* _REQUIRED ACTION_
Where in the entries below does "compare" appear? Copy every line that has it.

* _DATASET CONTENT_
========

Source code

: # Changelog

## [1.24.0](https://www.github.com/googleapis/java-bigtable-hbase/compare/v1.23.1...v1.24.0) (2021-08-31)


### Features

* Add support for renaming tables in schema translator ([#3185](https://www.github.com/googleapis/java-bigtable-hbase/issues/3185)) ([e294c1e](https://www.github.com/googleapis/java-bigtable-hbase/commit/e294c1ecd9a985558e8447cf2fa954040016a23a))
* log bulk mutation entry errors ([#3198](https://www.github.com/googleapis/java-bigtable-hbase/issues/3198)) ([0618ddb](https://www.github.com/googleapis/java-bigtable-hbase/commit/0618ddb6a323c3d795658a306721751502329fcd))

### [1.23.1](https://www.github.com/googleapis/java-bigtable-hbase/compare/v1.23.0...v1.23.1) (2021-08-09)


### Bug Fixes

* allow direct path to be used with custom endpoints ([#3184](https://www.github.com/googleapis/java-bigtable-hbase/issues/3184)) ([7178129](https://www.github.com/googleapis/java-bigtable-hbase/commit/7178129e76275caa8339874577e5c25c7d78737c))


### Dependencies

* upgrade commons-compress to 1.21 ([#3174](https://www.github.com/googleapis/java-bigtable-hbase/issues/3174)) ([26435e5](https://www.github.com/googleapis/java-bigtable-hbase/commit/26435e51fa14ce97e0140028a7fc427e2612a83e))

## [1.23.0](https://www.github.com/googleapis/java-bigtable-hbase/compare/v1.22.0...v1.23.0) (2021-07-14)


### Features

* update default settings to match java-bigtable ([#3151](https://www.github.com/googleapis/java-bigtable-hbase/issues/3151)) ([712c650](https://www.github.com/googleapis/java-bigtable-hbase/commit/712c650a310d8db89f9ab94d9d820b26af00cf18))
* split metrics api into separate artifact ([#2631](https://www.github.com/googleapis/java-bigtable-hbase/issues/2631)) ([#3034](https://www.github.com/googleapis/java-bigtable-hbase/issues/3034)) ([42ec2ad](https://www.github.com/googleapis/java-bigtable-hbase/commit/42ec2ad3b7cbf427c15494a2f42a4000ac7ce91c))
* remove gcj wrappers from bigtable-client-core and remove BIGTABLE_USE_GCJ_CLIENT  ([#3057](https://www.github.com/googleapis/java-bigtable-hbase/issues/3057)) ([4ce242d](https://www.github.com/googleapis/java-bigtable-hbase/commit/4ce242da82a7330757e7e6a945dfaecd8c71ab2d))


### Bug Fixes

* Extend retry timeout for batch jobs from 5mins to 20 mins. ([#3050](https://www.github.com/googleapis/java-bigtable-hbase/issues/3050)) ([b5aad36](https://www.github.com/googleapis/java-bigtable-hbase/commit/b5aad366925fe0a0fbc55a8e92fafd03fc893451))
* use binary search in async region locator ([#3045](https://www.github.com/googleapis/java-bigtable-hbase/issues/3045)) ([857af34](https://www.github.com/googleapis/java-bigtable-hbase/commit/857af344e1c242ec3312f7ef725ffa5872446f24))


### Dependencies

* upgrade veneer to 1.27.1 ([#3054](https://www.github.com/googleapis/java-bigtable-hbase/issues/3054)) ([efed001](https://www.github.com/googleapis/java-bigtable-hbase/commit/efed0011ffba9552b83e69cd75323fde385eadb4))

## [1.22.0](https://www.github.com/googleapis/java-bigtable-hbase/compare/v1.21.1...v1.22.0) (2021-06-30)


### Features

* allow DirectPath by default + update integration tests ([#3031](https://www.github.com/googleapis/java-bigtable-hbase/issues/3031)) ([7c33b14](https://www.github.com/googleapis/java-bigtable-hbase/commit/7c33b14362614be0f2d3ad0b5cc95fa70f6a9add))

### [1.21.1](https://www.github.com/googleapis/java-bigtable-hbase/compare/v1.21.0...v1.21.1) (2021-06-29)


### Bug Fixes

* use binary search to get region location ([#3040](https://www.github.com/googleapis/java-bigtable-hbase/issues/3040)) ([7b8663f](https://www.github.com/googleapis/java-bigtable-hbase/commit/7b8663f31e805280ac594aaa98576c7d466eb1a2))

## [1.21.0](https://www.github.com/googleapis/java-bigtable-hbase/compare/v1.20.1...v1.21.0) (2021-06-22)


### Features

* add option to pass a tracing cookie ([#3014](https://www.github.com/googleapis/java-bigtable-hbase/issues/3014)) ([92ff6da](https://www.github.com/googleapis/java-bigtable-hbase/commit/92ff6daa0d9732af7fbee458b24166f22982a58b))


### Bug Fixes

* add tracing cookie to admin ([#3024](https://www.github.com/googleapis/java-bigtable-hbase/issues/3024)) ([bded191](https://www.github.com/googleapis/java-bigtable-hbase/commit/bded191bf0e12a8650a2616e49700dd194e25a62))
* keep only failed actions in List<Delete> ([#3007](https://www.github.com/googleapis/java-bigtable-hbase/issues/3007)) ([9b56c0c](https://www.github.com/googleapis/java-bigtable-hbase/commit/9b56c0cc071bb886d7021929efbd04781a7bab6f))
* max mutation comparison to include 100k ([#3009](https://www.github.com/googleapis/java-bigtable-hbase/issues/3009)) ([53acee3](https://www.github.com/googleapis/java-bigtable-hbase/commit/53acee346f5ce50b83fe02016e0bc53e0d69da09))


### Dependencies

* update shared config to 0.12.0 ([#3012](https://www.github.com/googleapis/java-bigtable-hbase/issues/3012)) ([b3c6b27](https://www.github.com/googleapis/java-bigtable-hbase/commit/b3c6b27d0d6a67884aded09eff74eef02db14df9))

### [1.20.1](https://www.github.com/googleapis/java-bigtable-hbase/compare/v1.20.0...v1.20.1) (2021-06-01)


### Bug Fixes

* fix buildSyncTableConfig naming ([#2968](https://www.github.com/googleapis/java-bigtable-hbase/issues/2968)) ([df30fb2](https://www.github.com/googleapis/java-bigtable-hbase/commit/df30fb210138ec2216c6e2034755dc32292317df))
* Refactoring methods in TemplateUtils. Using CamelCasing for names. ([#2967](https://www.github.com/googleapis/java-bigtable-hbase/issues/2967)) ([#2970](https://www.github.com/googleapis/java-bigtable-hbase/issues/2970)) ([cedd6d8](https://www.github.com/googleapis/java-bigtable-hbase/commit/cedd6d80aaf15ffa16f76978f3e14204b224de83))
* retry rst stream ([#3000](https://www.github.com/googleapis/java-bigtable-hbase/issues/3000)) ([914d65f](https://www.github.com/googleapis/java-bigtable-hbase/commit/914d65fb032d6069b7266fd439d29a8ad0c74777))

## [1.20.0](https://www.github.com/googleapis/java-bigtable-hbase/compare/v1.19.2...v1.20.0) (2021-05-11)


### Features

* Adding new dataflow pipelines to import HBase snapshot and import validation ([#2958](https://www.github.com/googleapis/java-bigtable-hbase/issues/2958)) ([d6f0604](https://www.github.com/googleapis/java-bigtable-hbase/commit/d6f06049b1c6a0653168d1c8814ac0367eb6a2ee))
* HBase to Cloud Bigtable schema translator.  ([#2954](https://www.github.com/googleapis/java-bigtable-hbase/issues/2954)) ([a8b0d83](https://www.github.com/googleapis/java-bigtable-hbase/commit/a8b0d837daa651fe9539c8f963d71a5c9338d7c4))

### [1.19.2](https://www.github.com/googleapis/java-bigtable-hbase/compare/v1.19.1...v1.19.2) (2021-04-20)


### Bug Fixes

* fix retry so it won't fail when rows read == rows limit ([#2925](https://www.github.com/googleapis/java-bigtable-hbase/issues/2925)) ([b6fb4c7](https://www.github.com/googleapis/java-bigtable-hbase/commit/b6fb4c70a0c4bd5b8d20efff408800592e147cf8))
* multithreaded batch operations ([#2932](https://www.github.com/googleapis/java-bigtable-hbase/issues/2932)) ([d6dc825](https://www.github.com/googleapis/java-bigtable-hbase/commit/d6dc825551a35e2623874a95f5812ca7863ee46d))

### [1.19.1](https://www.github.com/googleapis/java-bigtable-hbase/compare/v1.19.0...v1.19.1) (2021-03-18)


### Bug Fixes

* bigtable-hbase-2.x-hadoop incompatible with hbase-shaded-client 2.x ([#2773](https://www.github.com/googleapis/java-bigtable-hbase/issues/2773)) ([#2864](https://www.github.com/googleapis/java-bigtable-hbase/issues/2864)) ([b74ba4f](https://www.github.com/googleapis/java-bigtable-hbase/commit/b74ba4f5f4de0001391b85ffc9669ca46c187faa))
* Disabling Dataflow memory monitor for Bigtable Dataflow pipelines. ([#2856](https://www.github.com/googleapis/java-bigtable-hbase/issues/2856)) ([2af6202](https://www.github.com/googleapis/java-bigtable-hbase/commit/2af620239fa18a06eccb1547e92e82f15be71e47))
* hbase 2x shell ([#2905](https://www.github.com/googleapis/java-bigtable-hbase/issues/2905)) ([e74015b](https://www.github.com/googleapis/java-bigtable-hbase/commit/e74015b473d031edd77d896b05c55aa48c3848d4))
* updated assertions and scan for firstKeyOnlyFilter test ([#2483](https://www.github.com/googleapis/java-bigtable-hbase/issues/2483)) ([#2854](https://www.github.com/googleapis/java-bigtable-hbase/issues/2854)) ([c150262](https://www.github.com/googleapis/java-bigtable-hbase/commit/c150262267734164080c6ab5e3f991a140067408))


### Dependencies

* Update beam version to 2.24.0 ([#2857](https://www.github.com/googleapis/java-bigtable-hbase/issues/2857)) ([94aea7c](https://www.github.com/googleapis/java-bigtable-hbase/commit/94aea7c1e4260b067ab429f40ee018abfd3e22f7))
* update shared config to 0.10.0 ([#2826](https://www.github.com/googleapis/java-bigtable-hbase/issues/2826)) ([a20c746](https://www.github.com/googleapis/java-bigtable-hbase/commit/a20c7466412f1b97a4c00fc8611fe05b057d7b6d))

========

* _TASK OUTPUT_
## [1.24.0](https://www.github.com/googleapis/java-bigtable-hbase/compare/v1.23.1...v1.24.0) (2021-08-31)
### [1.23.1](https://www.github.com/googleapis/java-bigtable-hbase/compare/v1.23.0...v1.23.1) (2021-08-09)
## [1.23.0](https://www.github.com/googleapis/java-bigtable-hbase/compare/v1.22.0...v1.23.0) (2021-07-14)
## [1.22.0](https://www.github.com/googleapis/java-bigtable-hbase/compare/v1.21.1...v1.22.0) (2021-06-30)
### [1.21.1](https://www.github.com/googleapis/java-bigtable-hbase/compare/v1.21.0...v1.21.1) (2021-06-29)
## [1.21.0](https://www.github.com/googleapis/java-bigtable-hbase/compare/v1.20.1...v1.21.0) (2021-06-22)
### [1.20.1](https://www.github.com/googleapis/java-bigtable-hbase/compare/v1.20.0...v1.20.1) (2021-06-01)
## [1.20.0](https://www.github.com/googleapis/java-bigtable-hbase/compare/v1.19.2...v1.20.0) (2021-05-11)
### [1.19.2](https://www.github.com/googleapis/java-bigtable-hbase/compare/v1.19.1...v1.19.2) (2021-04-20)
### [1.19.1](https://www.github.com/googleapis/java-bigtable-hbase/compare/v1.19.0...v1.19.1) (2021-03-18)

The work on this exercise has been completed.